U.S. Sen. Ron Wyden Wants the FCC to Facilitate Emergency Number for Callers Considering Suicide

Establishing a 611 number would get people in crisis help more quickly, Oregon's senior senator says.

Ron Wyden (Christine Dong)

U.S. Sen. Ron Wyden (D-Ore.) wants federal assistance in addressing America's climbing suicide toll, which claimed more than 40,000 lives last year.

Oregon's suicide rate is regularly above the national average. After consulting with Dwight Holton, the CEO of Lines for Life, a Portland nonprofit that works on suicide prevention, Wyden today approached the Federal Communications Commission with an ask: Let's treat suicide like the public health emergency it clearly is.

"I believe that a 3-digit code number, similar to 9-1-1 for emergencies, would most easily come to mind for those in need of intervention services," Wyden wrote. "A new designated 3 digit code, such as 6-1-1, which has been recommended by my friends from Oregon Lines for Life, would be best because we need a dedicated hotline for only this issue."

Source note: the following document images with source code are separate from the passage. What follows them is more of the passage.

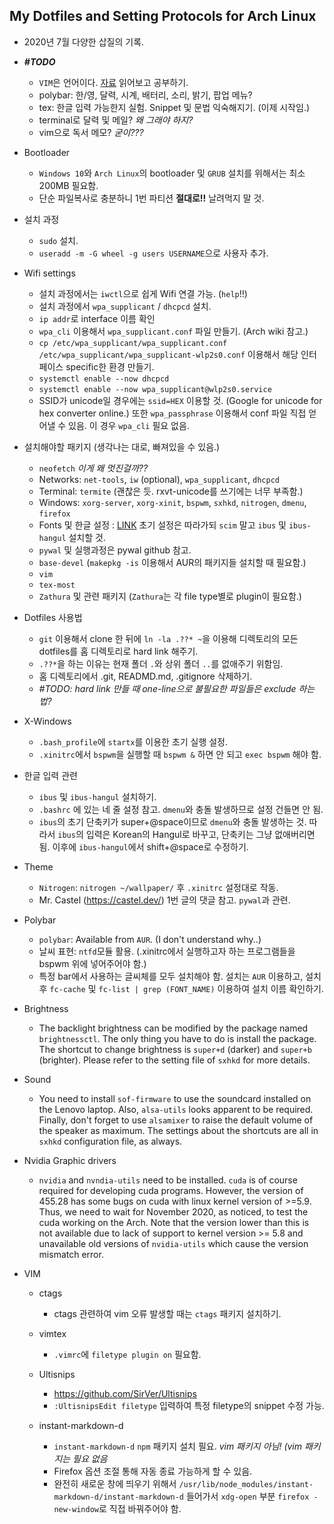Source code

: ## My Dotfiles and Setting Protocols for Arch Linux

- 2020년 7월 다양한 삽질의 기록.

- ***#TODO***
	- `VIM`은 언어이다. [자료](https://johngrib.github.io/wiki/two-views-of-vim/) 읽어보고 공부하기.
	- polybar: 한/영, 달력, 시계, 배터리, 소리, 밝기, 팝업 메뉴?
	- tex: 한글 입력 가능한지 실험. Snippet 및 문법 익숙해지기. (이제 시작임.)
	- terminal로 달력 및 메일? *왜 그래야 하지?*
	- vim으로 독서 메모? *굳이???*

- Bootloader
	- `Windows 10`와 `Arch Linux`의 bootloader 및 `GRUB` 설치를 위해서는 최소 200MB 필요함.
	- 단순 파일복사로 충분하니 1번 파티션 **절대로!!** 날려먹지 말 것. 

- 설치 과정
	- `sudo` 설치.
	- `useradd -m -G wheel -g users USERNAME`으로 사용자 추가.

- Wifi settings
	- 설치 과정에서는 `iwctl`으로 쉽게 Wifi 연결 가능. (`help`!!)
	- 설치 과정에서 `wpa_supplicant` / `dhcpcd` 설치.
	- `ip addr`로 interface 이름 확인
	- `wpa_cli` 이용해서 `wpa_supplicant.conf` 파일 만들기. (Arch wiki 참고.)
	- `cp /etc/wpa_supplicant/wpa_supplicant.conf /etc/wpa_supplicant/wpa_supplicant-wlp2s0.conf` 이용해서 해당 인터페이스 specific한 환경 만들기.
	- `systemctl enable --now dhcpcd`
	- `systemctl enable --now wpa_supplicant@wlp2s0.service`
	- SSID가 unicode일 경우에는 `ssid=HEX` 이용할 것. (Google for unicode for hex converter online.) 또한 `wpa_passphrase` 이용해서 conf 파일 직접 얻어낼 수 있음. 이 경우 `wpa_cli` 필요 없음.

- 설치해야할 패키지 (생각나는 대로, 빠져있을 수 있음.)
	- `neofetch` *이게 왜 멋진걸까??*
	- Networks: `net-tools`, `iw` (optional), `wpa_supplicant`, `dhcpcd`
	- Terminal: `termite` (괜찮은 듯. rxvt-unicode를 쓰기에는 너무 부족함.)
	- Windows:	`xorg-server`, `xorg-xinit`, `bspwm`, `sxhkd`, `nitrogen`, `dmenu`, `firefox`
	- Fonts 및 한글 설정 : [LINK](https://dgkim5360.tistory.com/entry/basic-setup-of-korean-environment-for-arch-linux) 초기 설정은 따라가되 `scim` 말고 `ibus` 및 `ibus-hangul` 설치할 것.
	- `pywal` 및 실행과정은 pywal github 참고.
	- `base-devel` (`makepkg -is` 이용해서 AUR의 패키지들 설치할 때 필요함.)
	- `vim`
	- `tex-most`
	- `Zathura` 및 관련 패키지 (`Zathura`는 각 file type별로 plugin이 필요함.)

- Dotfiles 사용법
	- `git` 이용해서 clone 한 뒤에 `ln -la .??* ~`을 이용해 디렉토리의 모든 dotfiles를 홈 디렉토리로 hard link 해주기.
	- `.??*`을 하는 이유는 현재 폴더 `.`와 상위 폴더 `..`를 없애주기 위함임.
	- 홈 디렉토리에서 .git, READMD.md, .gitignore 삭제하기.
	- *#TODO: hard link 만들 때 one-line으로 불필요한 파일들은 exclude 하는 법?*

- X-Windows
	- `.bash_profile`에 `startx`를 이용한 초기 실행 설정.
	- `.xinitrc`에서 `bspwm`을 실행할 때 `bspwm &` 하면 안 되고 `exec bspwm` 해야 함.

- 한글 입력 관련
	- `ibus` 및 `ibus-hangul` 설치하기.
	- `.bashrc` 에 있는 네 줄 설정 참고. `dmenu`와 충돌 발생하므로 설정 건들면 안 됨.
	- `ibus`의 초기 단축키가 super+@space이므로 `dmenu`와 충돌 발생하는 것.
	  따라서 `ibus`의 입력은 Korean의 Hangul로 바꾸고, 단축키는 그냥 없애버리면
	  됨. 이후에 `ibus-hangul`에서 shift+@space로 수정하기.

- Theme
	- `Nitrogen`: `nitrogen ~/wallpaper/` 후 `.xinitrc` 설정대로 작동.
	- Mr. Castel (https://castel.dev/) 1번 글의 댓글 참고. `pywal`과 관련.

- Polybar
	- `polybar`: Available from `AUR`. (I don't understand why..)
	- 날씨 표현: `ntfd`모듈 활용. (.xinitrc에서 실행하고자 하는 프로그램들을 bspwm 위에 넣어주어야 함.)
	- 특정 bar에서 사용하는 글씨체를 모두 설치해야 함. 설치는 `AUR` 이용하고, 설치 후 `fc-cache` 및 `fc-list | grep (FONT_NAME)` 이용하여 설치 이름 확인하기. 	

- Brightness
    - The backlight brightness can be modified by the package named
      `brightnessctl`. The only thing you have to do is install the package. The
      shortcut to change brightness is `super+d` (darker) and `super+b` (brighter).
      Please refer to the setting file of `sxhkd` for more details.

- Sound
    - You need to install `sof-firmware` to use the soundcard installed on the
      Lenovo laptop. Also, `alsa-utils` looks apparent to be required. Finally,
      don't forget to use `alsamixer` to raise the default volume of the speaker as maximum.
      The settings about the shortcuts are all in `sxhkd` configuration file, as
      always.

- Nvidia Graphic drivers
    - `nvidia` and `nvndia-utils` need to be installed. `cuda` is of course
      required for developing cuda programs.  However, the version of
      455.28 has some bugs on cuda with linux kernel version of >=5.9. Thus, we
      need to wait for November 2020, as noticed, to test the cuda working on
      the Arch. Note that the version lower than this is not available due to
      lack of support to kernel version >= 5.8 and unavailable old versions of
      `nvidia-utils` which cause the version mismatch error.

- VIM
	- ctags
		- ctags 관련하여 vim 오류 발생할 때는 `ctags` 패키지 설치하기.

	- vimtex
		- `.vimrc`에 `filetype plugin on` 필요함.

	- Ultisnips
		- https://github.com/SirVer/Ultisnips
		- `:UltisnipsEdit filetype` 입력하여 특정 filetype의 snippet 수정 가능.

	- instant-markdown-d
		- `instant-markdown-d` `npm` 패키지 설치 필요. *vim 패키지 아님! (vim 패키지는 필요 없음*
		- Firefox 옵션 조절 통해 자동 종료 가능하게 할 수 있음.
		- 완전히 새로운 창에 띄우기 위해서 `/usr/lib/node_modules/instant-markdown-d/instant-markdown-d` 들어가서 `xdg-open` 부분 `firefox -new-window`로 직접 바꿔주어야 함.
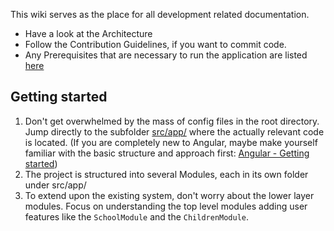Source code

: This wiki serves as the place for all development related documentation. 

* Have a look at the Architecture
* Follow the Contribution Guidelines, if you want to commit code.
* Any Prerequisites that are necessary to run the application are listed [here](https://github.com/NGO-DB/ndb-core/wiki/Prerequisites)



## Getting started
1. Don't get overwhelmed by the mass of config files in the root directory. Jump directly to the subfolder [src/app/](https://github.com/NGO-DB/ndb-core/tree/master/src/app) where the actually relevant code is located. (If you are completely new to Angular, maybe make yourself familiar with the basic structure and approach first: [Angular - Getting started](https://angular.io/guide/quickstart))
2. The project is structured into several Modules, each in its own folder under src/app/
3. To extend upon the existing system, don't worry about the lower layer modules. Focus on understanding the top level modules adding user features like the `SchoolModule` and the `ChildrenModule`.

Wyden's letter comes in the wake of the National Suicide Hotline Improvement Act, which Congress passed this summer.

In an email, Holton told WW that the federal Veterans' Administration's development of a centralized, single number for veterans has been effective.

"The VA experience with the Veterans Crisis Line gives us the roadmap: after years of being behind on volume and huge wait times and abandonment rates, the VA put some money into the project and they've improved dramatically," Holton says. "The VCL now spends about $90-100 million to answer 700,000 to 800,000 calls; the broader Lifeline answers about 1.3 million calls with just $8 to $10 million in federal funding."

Holton says the creation of such a resource would be a step in the right direction towards parity in the way Americans treat mental and physical health.

"We all know that for fire, or rescue, or physical injury, we call 911," Holton said in a statement. "Well, we need a 911 for the brain—and that's what a three-digit lifeline will deliver."